A Firenze arriva un nuovo progetto che porta l’arte contemporanea in hotel (e c’è un’opera per gli ospiti)
Il progetto Art Suite ideato dalla Florence Biennale nasce con l’obiettivo di creare una relazione più stretta tra arte contemporanea e ospitalità, portando le opere in un contesto diverso dai tradizionali spazi espositivi e mettendole in dialogo con l’esperienza del soggiorno
Immaginate di entrare in hotel e, invece di trovare soltanto una stanza, imbattervi in un’opera d’arte. Per un mese, a Firenze, sarà possibile farlo: tra gli spazi dell’Anglo American Hotel, fotografie contemporanee accompagneranno il soggiorno degli ospiti, mentre una suite custodirà un’opera visibile soltanto a chi vi alloggia. A firmare questo incontro tra arte e ospitalità è Art Suite, il nuovo progetto ideato dalla Florence Biennale in collaborazione con Anglo American Hotel Florence – Curio Collection by Hilton. A inaugurarlo, dal 10 settembre al 10 ottobre 2026, sarà Animeyed, una mostra dedicata all’artista ungherese Flóra Borsi, classe 1993. Il suo mondo è quello di autoritratti in cui il volto umano incontra quello animale: cigni, fenicotteri, camaleonti e altre figure della natura entrano nell’immagine e la trasformano, creando fotografie sospese tra realtà e immaginazione. Una selezione di dieci opere sarà distribuita negli ambienti dell’hotel, mentre una copia di un’opera sarà collocata all’interno di una suite, accessibile esclusivamente agli ospiti.

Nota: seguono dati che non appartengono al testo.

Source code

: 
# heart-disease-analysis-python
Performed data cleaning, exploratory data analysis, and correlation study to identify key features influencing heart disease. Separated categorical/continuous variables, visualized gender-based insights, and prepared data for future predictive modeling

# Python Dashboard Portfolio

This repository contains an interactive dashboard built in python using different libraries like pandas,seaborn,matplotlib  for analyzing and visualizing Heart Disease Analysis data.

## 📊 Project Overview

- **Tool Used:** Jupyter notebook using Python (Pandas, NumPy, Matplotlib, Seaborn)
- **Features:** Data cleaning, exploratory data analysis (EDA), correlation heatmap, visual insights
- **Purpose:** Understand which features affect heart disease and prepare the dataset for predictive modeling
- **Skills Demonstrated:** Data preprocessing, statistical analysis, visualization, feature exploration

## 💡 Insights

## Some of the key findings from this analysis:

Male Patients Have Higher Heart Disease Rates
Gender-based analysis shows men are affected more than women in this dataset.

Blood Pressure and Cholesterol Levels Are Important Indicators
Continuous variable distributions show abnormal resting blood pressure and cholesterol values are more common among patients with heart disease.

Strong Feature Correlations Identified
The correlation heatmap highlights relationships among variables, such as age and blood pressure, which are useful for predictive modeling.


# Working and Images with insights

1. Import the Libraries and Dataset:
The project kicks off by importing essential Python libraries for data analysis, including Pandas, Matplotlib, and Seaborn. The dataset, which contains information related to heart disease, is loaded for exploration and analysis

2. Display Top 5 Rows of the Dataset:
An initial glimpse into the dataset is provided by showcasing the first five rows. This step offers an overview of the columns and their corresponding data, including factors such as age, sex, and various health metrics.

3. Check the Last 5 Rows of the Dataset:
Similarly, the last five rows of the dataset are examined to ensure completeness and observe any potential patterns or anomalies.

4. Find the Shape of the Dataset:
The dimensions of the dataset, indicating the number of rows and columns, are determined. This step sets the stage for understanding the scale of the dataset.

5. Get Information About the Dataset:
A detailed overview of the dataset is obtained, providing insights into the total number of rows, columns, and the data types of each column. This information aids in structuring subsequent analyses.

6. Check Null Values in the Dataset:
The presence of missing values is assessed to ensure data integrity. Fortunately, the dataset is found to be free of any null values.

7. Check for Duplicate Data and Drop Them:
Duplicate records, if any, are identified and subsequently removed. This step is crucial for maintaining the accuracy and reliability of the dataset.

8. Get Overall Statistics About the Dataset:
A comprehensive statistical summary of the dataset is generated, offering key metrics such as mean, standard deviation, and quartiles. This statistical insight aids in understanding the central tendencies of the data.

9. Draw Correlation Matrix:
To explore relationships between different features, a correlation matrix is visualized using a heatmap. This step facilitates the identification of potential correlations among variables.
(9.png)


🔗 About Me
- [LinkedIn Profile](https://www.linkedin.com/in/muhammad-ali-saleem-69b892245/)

Il progetto Art Suite della Florence Biennale
Il lavoro dell’artista parte dalla fotografia e si sviluppa attraverso performance e costruzione digitale dell’immagine. Il risultato è un’opera fortemente elaborata, nella quale l’identità è sospesa in un labile equilibrio: il volto resta riconoscibile, ma viene trasformato attraverso la sovrapposizione con quello animale. È un procedimento che permette a Borsi di riflettere sulla percezione di sé, sulla rappresentazione e sul rapporto tra essere umano e natura. Tra le opere presentate figurano Swan, Black Swan, Chameleon e Flamingo, immagini che hanno già avuto un rapporto diretto con la Florence Biennale, essendo state utilizzate per la comunicazione coordinata dell’edizione del 2021. Borsi è stata inoltre Guest of Honour della XIII Florence Biennale, dedicata al tema Eternal Feminine | Eternal Change. Concepts of Femininity in Contemporary Art and Design, e ha ricevuto il Premio Lorenzo il Magnifico del Presidente.

Chi è Flóra Borsi
Il suo percorso internazionale comprende esposizioni in Europa e negli Stati Uniti, tra cui una presenza al Louvre di Parigi e mostre personali presso la Lanoue Gallery di Boston e Anna Laudel a Düsseldorf. Il suo lavoro è inoltre presente in collezioni museali e private internazionali. Inserita da Forbes nella lista 30 Under 30, Borsi è stata la prima Heroine of the Year di Hasselblad e ha collaborato con Adobe alla realizzazione dell’immagine globale di Photoshop e dell’identità visiva di Creative Cloud.
Art Suite e la Florence Biennale tra arte e ospitalità
Con Art Suite, la Florence Biennale prosegue il proprio lavoro di collaborazione con realtà culturali, istituzionali e imprenditoriali del territorio, sperimentando nuovi modi per avvicinare l’arte contemporanea al pubblico internazionale. Il progetto guarda anche al 2027, anno del trentennale della manifestazione, che sarà celebrato con la XVI edizione della Florence Biennale. Il debutto sarà accompagnato da una proposta che estende il dialogo tra arte e ospitalità anche alla dimensione gastronomica e artigianale. Per la preview del 9 settembre sono previste le proposte della cucina dell’Anglo American Hotel e le creazioni di Leonardo Biscotti, mentre Pineider Firenze partecipa come partner del progetto. Per ogni mostra, inoltre, l’hotel proporrà un cocktail d’autore dedicato, disponibile per tutto il mese.